ADMINISTRATIVE SERVICES AGREEMENT
This Administrative Services Agreement (this "Agreement") is
made effective as of June 1, 1997 ("Effective Date"), by and between
First Golden American Life Insurance Company of New York ("Company")
and Equitable Life Insurance Company of Iowa("Provider").
WHEREAS, Provider has extensive experience in life insurance
business operations; and
WHEREAS, Company desires Provider to perform certain
administrative and special services (collectively, "services") for
Company in its insurance operations and desires further to make use
in its day-to-day operations of certain property, equipment and
facilities (collectively, "facilities") of Provider as Company may
request; and
WHEREAS, Provider and Company contemplate that such an
arrangement will achieve certain operating economies and improve
services to the mutual benefit of both; and
WHEREAS, Provider and Company wish to assure that all charges
for services and the use of facilities incurred hereunder are
reasonable and in accordance with the requirements of New York
Insurance Department Regulation No. 33 and to the extent practicable
reflect actual costs and are arrived at in a fair and equitable
manner, and that estimated costs, whenever used, are adjusted
periodically, to bring them into alignment with actual costs; and
WHEREAS, Provider and Company wish to identify the services to
be rendered to Company by Provider and the facilities to be used by
Company and to provide a method of fixing basis for determining the
charges to be made to Company;
NOW THEREFORE, in consideration of the premises and of the
mutual promises set forth herein, and intending to be legally bound
hereby, Provider and Company agree as follows:
1. PERFORMANCE OF SERVICES AND USE OF FACILITIES. Subject to the
terms, conditions and limitations of this Agreement, Provider
agrees to the extent requested by Company to perform diligently
and in a professional manner such services for Company as
Company determines to be reasonably necessary in the conduct of
its insurance operations and as set forth in Section 2 of this
Agreement.
Subject to the terms, conditions and limitations of this
Agreement, Provider agrees to the extent requested by Company to
make available to Company such of its facilities as Company may
determine to be reasonably necessary in the conduct of it
insurance operations, including data processing equipment,
business property (whether owned or leased) and communications
equipment.
Provider agrees at all times to maintain sufficient facilities
and trained personnel of the kind necessary to perform this
Agreement.
(a) CAPACITY OF PERSONNEL AND STATUS OF FACILITIES.
Whenever Provider utilizes its personnel to perform
services for Company pursuant to this Agreement, such
personnel shall at all times remain employees of Provider
subject solely to its direction and control, and Provider
shall alone retain full liability to such employees for
their welfare, salaries, fringe benefits, legally required
employer contributions and tax obligations.

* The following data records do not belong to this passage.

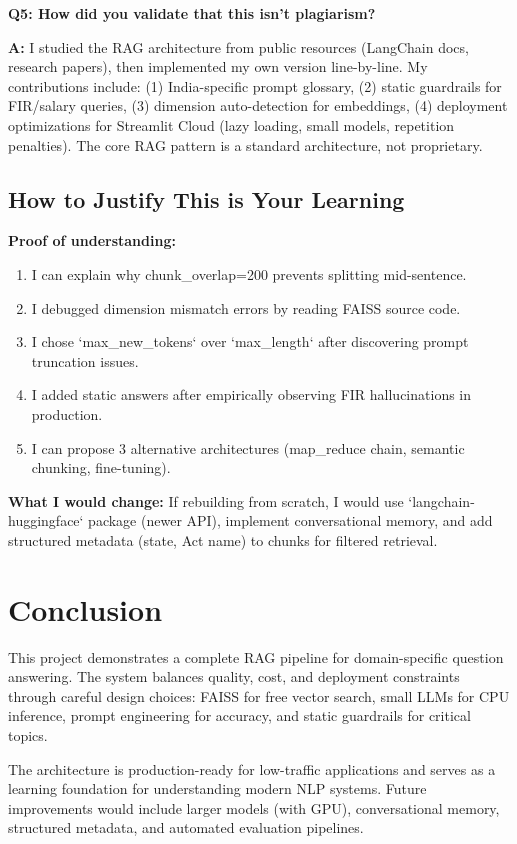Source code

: \documentclass[11pt,a4paper]{article}
\begin{document}
\textbf{Q5: How did you validate that this isn't plagiarism?}

\textbf{A:} I studied the RAG architecture from public resources (LangChain docs, research papers), then implemented my own version line-by-line. My contributions include: (1) India-specific prompt glossary, (2) static guardrails for FIR/salary queries, (3) dimension auto-detection for embeddings, (4) deployment optimizations for Streamlit Cloud (lazy loading, small models, repetition penalties). The core RAG pattern is a standard architecture, not proprietary.

\subsection{How to Justify This is Your Learning}

\textbf{Proof of understanding:}
\begin{enumerate}
\item I can explain why chunk\_overlap=200 prevents splitting mid-sentence.
\item I debugged dimension mismatch errors by reading FAISS source code.
\item I chose `max\_new\_tokens` over `max\_length` after discovering prompt truncation issues.
\item I added static answers after empirically observing FIR hallucinations in production.
\item I can propose 3 alternative architectures (map\_reduce chain, semantic chunking, fine-tuning).
\end{enumerate}

\textbf{What I would change:} If rebuilding from scratch, I would use `langchain-huggingface` package (newer API), implement conversational memory, and add structured metadata (state, Act name) to chunks for filtered retrieval.

\section{Conclusion}

This project demonstrates a complete RAG pipeline for domain-specific question answering. The system balances quality, cost, and deployment constraints through careful design choices: FAISS for free vector search, small LLMs for CPU inference, prompt engineering for accuracy, and static guardrails for critical topics.

The architecture is production-ready for low-traffic applications and serves as a learning foundation for understanding modern NLP systems. Future improvements would include larger models (with GPU), conversational memory, structured metadata, and automated evaluation pipelines.
\end{document}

No facility of Provider used in performing services
for or subject to use by Company shall be deemed to be
transferred, assigned, conveyed or leased by performance or
use pursuant to this Agreement.
(b) EXERCISE OF JUDGMENT IN RENDERING SERVICES. In
providing any services hereunder which require the exercise
of judgment by Provider, Provider shall perform any such
service in accordance with any standards and guidelines
Company develops and communicates to Provider. In
performing any services hereunder, Provider shall at all
times act in a manner reasonably calculated to be in or not
opposed to the best interests of Company.

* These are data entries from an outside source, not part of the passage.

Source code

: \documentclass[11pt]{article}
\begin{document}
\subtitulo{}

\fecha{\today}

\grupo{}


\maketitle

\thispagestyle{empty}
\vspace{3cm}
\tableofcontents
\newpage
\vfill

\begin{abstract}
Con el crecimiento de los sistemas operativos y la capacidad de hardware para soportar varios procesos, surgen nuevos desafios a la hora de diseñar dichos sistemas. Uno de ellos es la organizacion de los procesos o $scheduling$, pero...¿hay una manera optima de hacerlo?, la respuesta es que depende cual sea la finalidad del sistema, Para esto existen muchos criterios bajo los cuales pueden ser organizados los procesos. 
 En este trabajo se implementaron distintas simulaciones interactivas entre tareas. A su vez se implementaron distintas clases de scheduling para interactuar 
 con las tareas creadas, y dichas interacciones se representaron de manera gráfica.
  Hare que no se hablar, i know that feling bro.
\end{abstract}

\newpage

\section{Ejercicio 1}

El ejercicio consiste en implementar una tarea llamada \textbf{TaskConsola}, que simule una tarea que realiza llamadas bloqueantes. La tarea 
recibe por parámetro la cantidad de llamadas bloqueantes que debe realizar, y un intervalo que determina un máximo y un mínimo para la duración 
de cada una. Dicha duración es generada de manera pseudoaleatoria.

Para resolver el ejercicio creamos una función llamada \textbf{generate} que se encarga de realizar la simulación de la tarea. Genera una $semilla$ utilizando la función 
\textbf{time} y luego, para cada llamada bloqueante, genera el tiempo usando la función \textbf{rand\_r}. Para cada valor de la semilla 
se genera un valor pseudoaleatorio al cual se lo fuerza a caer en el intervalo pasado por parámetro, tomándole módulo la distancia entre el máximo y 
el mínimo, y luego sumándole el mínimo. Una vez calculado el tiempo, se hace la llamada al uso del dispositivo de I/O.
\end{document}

(c) CONTROL. The performance of services by Provider for
Company pursuant to this Agreement shall in no way impair
the absolute control of the business and operations of
Provider or Company by their respective Boards of
Directors. Provider shall act hereunder so as to assure
the separate operating identity of Company.
(d) USE OF DATA PROCESSING FACILITIES. Subject to the
terms (including any limitations and restrictions) of any
applicable software or hardware licensing agreement then in
effect between Provider and any licensor, Provider shall,
upon termination of this Agreement, grant to Company a
perpetual license, with payment of a reasonable fee, in any
electronic data processing software developed or used by
Provider in connection with the services provided to
Company hereunder if such software is not commercially
available and is necessary, in Company's reasonable
judgment, for Company to perform subsequent to termination
the functions provided by Provider hereunder.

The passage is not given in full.